Today's Times Op-Ed column by Erin Aubry Kaplan will be one of her last. She has been told that her services will no longer be required come April, along with two other columnists whose identities she doesn't know. "I have 4 more columns to go and that's it. Rather sudden. I'm disappointed but not very surprised, given the state of the Trib," she tells LA Observed. "They said they were cutting 2 others, but not sure who." Kaplan began in 2005 as part of the last Op-Ed shuffle, the one that accompanied the exit of Robert Scheer.
Some juggling of columnists could accompany the likely move of Sunday's Current section to Saturday and switch to a tabloid format (and merger with the Book Review.) It looks now like that format switch will lock both Current and the Book Review into eight weekly pages each — eight tabloid-sized pages, meaning a reduction in content for both sections. And of course, a smaller print audience due to inclusion in the Saturday paper.
Noted: Last night's "Frontline," which pitted Times publisher David Hiller against ex-editor Dean Baquet, is online at PBS.org. Everyone I've heard from declares Baquet the winner in a knockout.

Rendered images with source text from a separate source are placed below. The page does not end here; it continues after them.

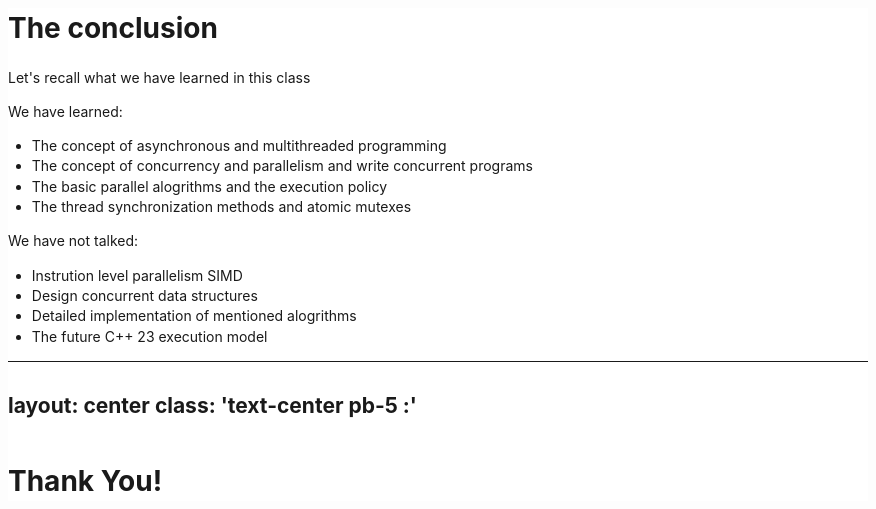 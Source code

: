 # The conclusion

Let's recall what we have learned in this class

We have learned:

- The concept of asynchronous and multithreaded programming
- The concept of concurrency and parallelism and write concurrent programs
- The basic parallel alogrithms and the execution policy
- The thread synchronization methods and atomic mutexes

We have not talked:

- Instrution level parallelism SIMD
- Design concurrent data structures
- Detailed implementation of mentioned alogrithms
- The future C++ 23 execution model

---
layout: center
class: 'text-center pb-5 :'
---

# Thank You!

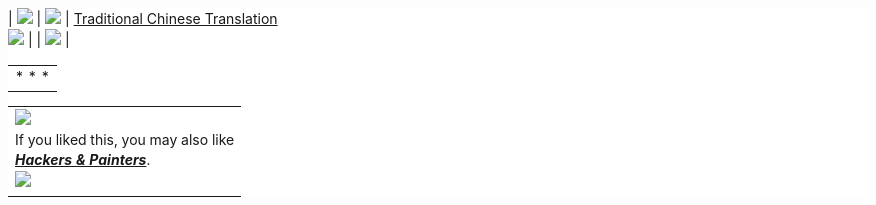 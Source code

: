 | ![](https://s.turbifycdn.com/aah/paulgraham/serious-2.gif) | ![](https://sep.turbifycdn.com/ca/Img/trans_1x1.gif) | [Traditional Chinese Translation](http://yowureport.com/?p=7345)<br>![](https://sep.turbifycdn.com/ca/Img/trans_1x1.gif) |
| ![](https://sep.turbifycdn.com/ca/Img/trans_1x1.gif) |

|     |
| --- |
| * * *

|     |
| --- |
| ![](http://www.virtumundo.com/images/spacer.gif)<br>If you liked this, you may also like<br>[**_Hackers & Painters_**](https://paulgraham.com/hackpaint.html).<br>![](http://www.virtumundo.com/images/spacer.gif) | | |
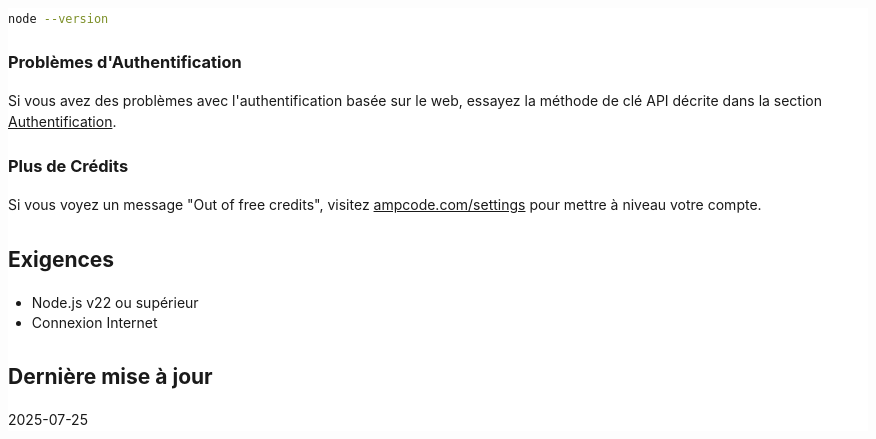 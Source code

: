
 ```bash
node --version
```

### Problèmes d'Authentification

Si vous avez des problèmes avec l'authentification basée sur le web, essayez la méthode de clé API décrite dans la section [Authentification](#authentification).

### Plus de Crédits

Si vous voyez un message "Out of free credits", visitez [ampcode.com/settings](https://ampcode.com/settings) pour mettre à niveau votre compte.

## Exigences

- Node.js v22 ou supérieur
- Connexion Internet

## Dernière mise à jour

2025-07-25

Further noted: The Los Angeles magazine story on the Times that I posted about last week is now online, along with an editor's note from Kit Rachlis, himself a former LAT senior editor: "I worked at the Los Angeles Times from 1994 to 2000, and watching what’s occurred there in the past few years—massive job cuts, a severe decline in circulation, distant owners (the Tribune Company) insistent on obscenely high profit margins—has filled me with sadness."